Edition
provisoire
Les recours abusifs au secret d’Etat et à la sécurité
nationale: obstacles au contrôle parlementaire et judiciaire
des violations des droits de l’homme
Résolution 1838 (2011)1
1.
L’Assemblée parlementaire considère que le contrôle judiciaire
et parlementaire du gouvernement et de ses agents revêt une
importance cruciale pour l’Etat de droit et la démocratie.
Cela s’applique aussi, et surtout, aux organes dits spéciaux
dont les activités sont généralement tenues secrètes. Les
services de renseignements et de sécurité de l’Etat, dont
l’existence ne saurait être mise en cause, ne doivent
cependant pas devenir un «Etat dans l’Etat» dispensé de rendre
compte de leurs actes, sous peine de l’émergence d’une culture
d’impunité néfaste qui minerait le fondement même des
institutions démocratiques.
2. Dans
leur lutte contre le terrorisme, les gouvernements invoquent
de plus en plus souvent le «secret d’Etat» ou la «sécurité
nationale» afin d’éviter que leurs actions ne fassent l’objet
d’un contrôle judiciaire ou parlementaire.
3. Dans
certains pays, et notamment aux Etats-Unis, la notion de
secret d’Etat est utilisée pour protéger les agents de
l’exécutif de poursuites pénales pour des crimes tels que des
enlèvements et des actes de torture, ou pour empêcher les
victimes de demander des dommages et intérêts. Les Etats-Unis
ont également refusé de coopérer, en particulier, avec les
autorités judiciaires de l’Allemagne, de la Lituanie et de la
Pologne dans le cadre de procédures pénales ouvertes dans ces
pays suite aux nombreux éléments de preuves d’enlèvements, de
détentions secrètes et de transferts illégaux de détenus
(voir
Résolution 1507 et
Recommandation 1754 (2006) et
Résolution 1562 et
Recommandation 1801 (2007) de l’Assemblée).
4.
L’Assemblée reconnaît la nécessité pour les Etats de protéger
efficacement les secrets relevant de la sécurité nationale.
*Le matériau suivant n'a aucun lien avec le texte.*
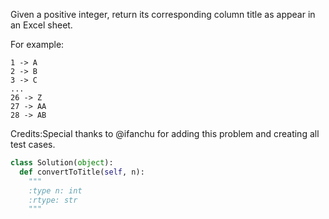 Given a positive integer, return its corresponding column title as appear in an Excel sheet.

For example:

    1 -> A
    2 -> B
    3 -> C
    ...
    26 -> Z
    27 -> AA
    28 -> AB 

Credits:Special thanks to @ifanchu for adding this problem and creating all test cases.


```python
class Solution(object):
  def convertToTitle(self, n):
    """
    :type n: int
    :rtype: str
    """
```
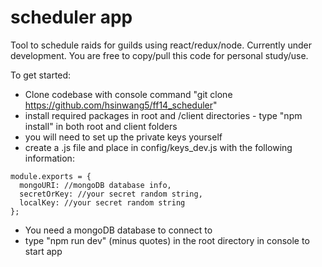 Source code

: # scheduler app
Tool to schedule raids for guilds using react/redux/node. Currently under development. You are free to copy/pull this code for personal study/use. 

To get started: 

- Clone codebase with console command "git clone https://github.com/hsinwang5/ff14_scheduler"
- install required packages in root and /client directories - type "npm install" in both root and client folders
- you will need to set up the private keys yourself
- create a .js file and place in config/keys_dev.js with the following information: 
```
module.exports = {
  mongoURI: //mongoDB database info,
  secretOrKey: //your secret random string,
  localKey: //your secret random string
};
```
- You need a mongoDB database to connect to
- type "npm run dev" (minus quotes) in the root directory in console to start app
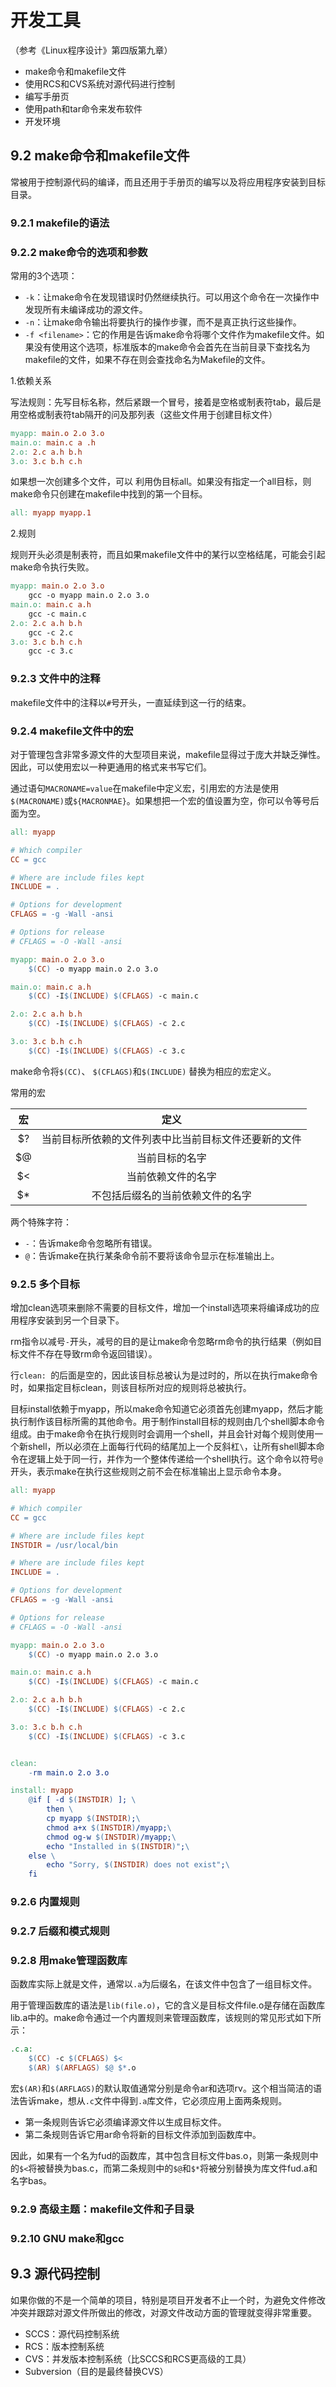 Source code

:# 开发工具

（参考《Linux程序设计》第四版第九章）

- make命令和makefile文件
- 使用RCS和CVS系统对源代码进行控制
- 编写手册页
- 使用path和tar命令来发布软件
- 开发环境

## 9.2 make命令和makefile文件

常被用于控制源代码的编译，而且还用于手册页的编写以及将应用程序安装到目标目录。

### 9.2.1 makefile的语法



### 9.2.2 make命令的选项和参数

常用的3个选项：

- `-k`：让make命令在发现错误时仍然继续执行。可以用这个命令在一次操作中发现所有未编译成功的源文件。
- `-n`：让make命令输出将要执行的操作步骤，而不是真正执行这些操作。
- `-f <filename>`：它的作用是告诉make命令将哪个文件作为makefile文件。如果没有使用这个选项，标准版本的make命令会首先在当前目录下查找名为makefile的文件，如果不存在则会查找命名为Makefile的文件。

1.依赖关系

写法规则：先写目标名称，然后紧跟一个冒号，接着是空格或制表符tab，最后是用空格或制表符tab隔开的问及那列表（这些文件用于创建目标文件）

```makefile
myapp: main.o 2.o 3.o
main.o: main.c a .h
2.o: 2.c a.h b.h
3.o: 3.c b.h c.h
```

如果想一次创建多个文件，可以 利用伪目标all。如果没有指定一个all目标，则make命令只创建在makefile中找到的第一个目标。

```makefile
all: myapp myapp.1
```

2.规则

规则开头必须是制表符，而且如果makefile文件中的某行以空格结尾，可能会引起make命令执行失败。

```makefile
myapp: main.o 2.o 3.o
	gcc -o myapp main.o 2.o 3.o
main.o: main.c a.h
	gcc -c main.c
2.o: 2.c a.h b.h
	gcc -c 2.c
3.o: 3.c b.h c.h
	gcc -c 3.c
```

### 9.2.3 文件中的注释

makefile文件中的注释以`#`号开头，一直延续到这一行的结束。

### 9.2.4 makefile文件中的宏

对于管理包含非常多源文件的大型项目来说，makefile显得过于庞大并缺乏弹性。因此，可以使用宏以一种更通用的格式来书写它们。

通过语句`MACRONAME=value`在makefile中定义宏，引用宏的方法是使用`$(MACRONAME)`或`${MACRONMAE}`。如果想把一个宏的值设置为空，你可以令等号后面为空。

```makefile
all: myapp

# Which compiler
CC = gcc

# Where are include files kept
INCLUDE = .

# Options for development
CFLAGS = -g -Wall -ansi

# Options for release
# CFLAGS = -O -Wall -ansi

myapp: main.o 2.o 3.o
	$(CC) -o myapp main.o 2.o 3.o

main.o: main.c a.h
	$(CC) -I$(INCLUDE) $(CFLAGS) -c main.c

2.o: 2.c a.h b.h
	$(CC) -I$(INCLUDE) $(CFLAGS) -c 2.c

3.o: 3.c b.h c.h
	$(CC) -I$(INCLUDE) $(CFLAGS) -c 3.c
```

make命令将`$(CC)`、 `$(CFLAGS)`和`$(INCLUDE)` 替换为相应的宏定义。

常用的宏

|  宏  |                         定义                         |
| :--: | :--------------------------------------------------: |
|  $?  | 当前目标所依赖的文件列表中比当前目标文件还要新的文件 |
|  $@  |                    当前目标的名字                    |
|  $<  |                  当前依赖文件的名字                  |
|  $*  |           不包括后缀名的当前依赖文件的名字           |

两个特殊字符：

- `-`：告诉make命令忽略所有错误。
- `@`：告诉make在执行某条命令前不要将该命令显示在标准输出上。

### 9.2.5 多个目标

增加clean选项来删除不需要的目标文件，增加一个install选项来将编译成功的应用程序安装到另一个目录下。

rm指令以减号`-`开头，减号的目的是让make命令忽略rm命令的执行结果（例如目标文件不存在导致rm命令返回错误）。

行`clean: `的后面是空的，因此该目标总被认为是过时的，所以在执行make命令时，如果指定目标clean，则该目标所对应的规则将总被执行。

目标install依赖于myapp，所以make命令知道它必须首先创建myapp，然后才能执行制作该目标所需的其他命令。用于制作install目标的规则由几个shell脚本命令组成。由于make命令在执行规则时会调用一个shell，并且会针对每个规则使用一个新shell，所以必须在上面每行代码的结尾加上一个反斜杠`\`，让所有shell脚本命令在逻辑上处于同一行，并作为一个整体传递给一个shell执行。这个命令以符号`@`开头，表示make在执行这些规则之前不会在标准输出上显示命令本身。

```makefile
all: myapp

# Which compiler
CC = gcc

# Where are include files kept
INSTDIR = /usr/local/bin

# Where are include files kept
INCLUDE = .

# Options for development
CFLAGS = -g -Wall -ansi

# Options for release
# CFLAGS = -O -Wall -ansi

myapp: main.o 2.o 3.o
	$(CC) -o myapp main.o 2.o 3.o

main.o: main.c a.h
	$(CC) -I$(INCLUDE) $(CFLAGS) -c main.c

2.o: 2.c a.h b.h
	$(CC) -I$(INCLUDE) $(CFLAGS) -c 2.c

3.o: 3.c b.h c.h
	$(CC) -I$(INCLUDE) $(CFLAGS) -c 3.c


clean:
	-rm main.o 2.o 3.o

install: myapp
	@if [ -d $(INSTDIR) ]; \
		then \
		cp myapp $(INSTDIR);\
		chmod a+x $(INSTDIR)/myapp;\
		chmod og-w $(INSTDIR)/myapp;\
		echo "Installed in $(INSTDIR)";\
	else \
		echo "Sorry, $(INSTDIR) does not exist";\
	fi
```

### 9.2.6 内置规则



### 9.2.7 后缀和模式规则



### 9.2.8 用make管理函数库

函数库实际上就是文件，通常以`.a`为后缀名，在该文件中包含了一组目标文件。

用于管理函数库的语法是`lib(file.o)`，它的含义是目标文件file.o是存储在函数库lib.a中的。make命令通过一个内置规则来管理函数库，该规则的常见形式如下所示：

```makefile
.c.a:
	$(CC) -c $(CFLAGS) $<
	$(AR) $(ARFLAGS) $@ $*.o
```

宏`$(AR)`和`$(ARFLAGS)`的默认取值通常分别是命令ar和选项rv。这个相当简洁的语法告诉make，想从`.c`文件中得到`.a`库文件，它必须应用上面两条规则。

- 第一条规则告诉它必须编译源文件以生成目标文件。
- 第二条规则告诉它用ar命令将新的目标文件添加到函数库中。

因此，如果有一个名为fud的函数库，其中包含目标文件bas.o，则第一条规则中的`$<`将被替换为bas.c，而第二条规则中的`$@`和`$*`将被分别替换为库文件fud.a和名字bas。

### 9.2.9 高级主题：makefile文件和子目录



### 9.2.10 GNU make和gcc



## 9.3 源代码控制

如果你做的不是一个简单的项目，特别是项目开发者不止一个时，为避免文件修改冲突并跟踪对源文件所做出的修改，对源文件改动方面的管理就变得非常重要。

- SCCS：源代码控制系统
- RCS：版本控制系统
- CVS：并发版本控制系统（比SCCS和RCS更高级的工具）
- Subversion（目的是最终替换CVS）


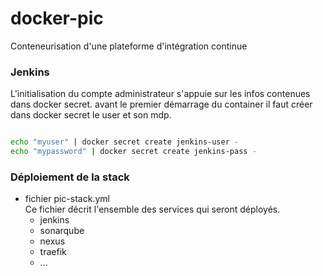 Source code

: # docker-pic
Conteneurisation d'une plateforme d'intégration continue

### Jenkins

L'initialisation du compte administrateur s'appuie sur les infos contenues dans docker secret.
avant le premier démarrage du container il faut créer dans docker secret le user et son mdp.

```bash

echo "myuser" | docker secret create jenkins-user -
echo "mypassword" | docker secret create jenkins-pass -

```

### Déploiement de la stack

* fichier pic-stack.yml  
  Ce fichier décrit l'ensemble des services qui seront déployés.
  * jenkins
  * sonarqube
  * nexus  
  * traefik
  * ...  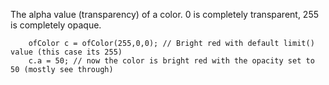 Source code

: The alpha value (transparency) of a color. 0 is completely transparent, 255 is completely opaque.


```{cpp.}
    ofColor c = ofColor(255,0,0); // Bright red with default limit() value (this case its 255)
    c.a = 50; // now the color is bright red with the opacity set to 50 (mostly see through)
```
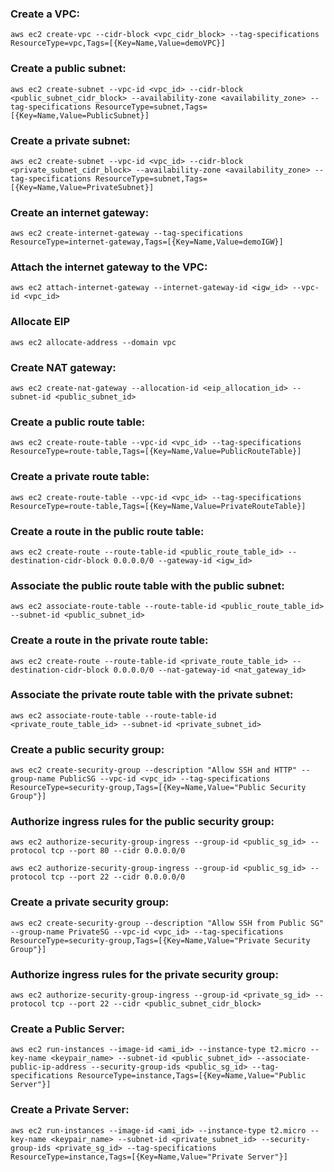 ### Create a VPC:
```aws ec2 create-vpc --cidr-block <vpc_cidr_block> --tag-specifications ResourceType=vpc,Tags=[{Key=Name,Value=demoVPC}]```

### Create a public subnet:
```aws ec2 create-subnet --vpc-id <vpc_id> --cidr-block <public_subnet_cidr_block> --availability-zone <availability_zone> --tag-specifications ResourceType=subnet,Tags=[{Key=Name,Value=PublicSubnet}]```

### Create a private subnet:
```aws ec2 create-subnet --vpc-id <vpc_id> --cidr-block <private_subnet_cidr_block> --availability-zone <availability_zone> --tag-specifications ResourceType=subnet,Tags=[{Key=Name,Value=PrivateSubnet}]```

### Create an internet gateway:
```aws ec2 create-internet-gateway --tag-specifications ResourceType=internet-gateway,Tags=[{Key=Name,Value=demoIGW}]```

### Attach the internet gateway to the VPC:
```aws ec2 attach-internet-gateway --internet-gateway-id <igw_id> --vpc-id <vpc_id>```

### Allocate EIP
```aws ec2 allocate-address --domain vpc```

### Create NAT gateway:
```aws ec2 create-nat-gateway --allocation-id <eip_allocation_id> --subnet-id <public_subnet_id>```

### Create a public route table:
```aws ec2 create-route-table --vpc-id <vpc_id> --tag-specifications ResourceType=route-table,Tags=[{Key=Name,Value=PublicRouteTable}]```

### Create a private route table:
```aws ec2 create-route-table --vpc-id <vpc_id> --tag-specifications ResourceType=route-table,Tags=[{Key=Name,Value=PrivateRouteTable}]```

### Create a route in the public route table:
```aws ec2 create-route --route-table-id <public_route_table_id> --destination-cidr-block 0.0.0.0/0 --gateway-id <igw_id>```

### Associate the public route table with the public subnet:
```aws ec2 associate-route-table --route-table-id <public_route_table_id> --subnet-id <public_subnet_id>```

### Create a route in the private route table:
```aws ec2 create-route --route-table-id <private_route_table_id> --destination-cidr-block 0.0.0.0/0 --nat-gateway-id <nat_gateway_id>```

### Associate the private route table with the private subnet:
```aws ec2 associate-route-table --route-table-id <private_route_table_id> --subnet-id <private_subnet_id>```

### Create a public security group:
```aws ec2 create-security-group --description "Allow SSH and HTTP" --group-name PublicSG --vpc-id <vpc_id> --tag-specifications ResourceType=security-group,Tags=[{Key=Name,Value="Public Security Group"}]```

### Authorize ingress rules for the public security group:
```aws ec2 authorize-security-group-ingress --group-id <public_sg_id> --protocol tcp --port 80 --cidr 0.0.0.0/0```

```aws ec2 authorize-security-group-ingress --group-id <public_sg_id> --protocol tcp --port 22 --cidr 0.0.0.0/0```

### Create a private security group:
```aws ec2 create-security-group --description "Allow SSH from Public SG" --group-name PrivateSG --vpc-id <vpc_id> --tag-specifications ResourceType=security-group,Tags=[{Key=Name,Value="Private Security Group"}]```

### Authorize ingress rules for the private security group:
```aws ec2 authorize-security-group-ingress --group-id <private_sg_id> --protocol tcp --port 22 --cidr <public_subnet_cidr_block>```

### Create a Public Server:
```aws ec2 run-instances --image-id <ami_id> --instance-type t2.micro --key-name <keypair_name> --subnet-id <public_subnet_id> --associate-public-ip-address --security-group-ids <public_sg_id> --tag-specifications ResourceType=instance,Tags=[{Key=Name,Value="Public Server"}]```

### Create a Private Server:
```aws ec2 run-instances --image-id <ami_id> --instance-type t2.micro --key-name <keypair_name> --subnet-id <private_subnet_id> --security-group-ids <private_sg_id> --tag-specifications ResourceType=instance,Tags=[{Key=Name,Value="Private Server"}]```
Elle considère toutefois que des informations concernant la
responsabilité d'agents de l'Etat ayant commis de graves
violations des droits de l’homme, comme des assassinats, des
disparitions forcées, des actes de torture ou des enlèvements,
ne sont pas des secrets dignes d’être protégés. Le «secret
d’Etat» ne doit pas être invoqué pour soustraire de telles
informations à un contrôle judiciaire ou parlementaire.
5. Pour
l’Assemblée, il n’y a pas de raisons d’accorder aux
institutions judiciaires et parlementaires une confiance
moindre qu’aux organes exécutifs de l’Etat et à ses agents
pour ce qui est de la protection des secrets légitimes. Comme
le Canada l’a démontré dans l’affaire Maher Arar, il est
possible de mettre en place des procédures spéciales de
surveillance des activités des services spéciaux qui
garantissent aussi bien une protection suffisante des secrets
d’Etat légitimes, qu’une protection des droits et des libertés
fondamentaux.
6. La
surveillance parlementaire des services de renseignements et
de sécurité, civils et militaires, est soit inexistante soit
largement insuffisante dans de nombreux Etats membres du
Conseil de l'Europe. Les commissions parlementaires
permanentes ou ad hoc créées dans plusieurs pays pour
surveiller les activités des services secrets souffrent d’un
manque d’information, celle-ci étant contrôlée exclusivement
par l’exécutif lui-même, le plus souvent, d’ailleurs, par un
cercle très restreint de celui-ci.
7.
L’Assemblée salue le développement de la coopération entre les
services secrets de différents pays, outil indispensable pour
faire face aux manifestations les plus graves de la
criminalité organisée et au terrorisme. Cette coopération
internationale doit cependant être accompagnée d’une
collaboration équivalente entre les organes de surveillance.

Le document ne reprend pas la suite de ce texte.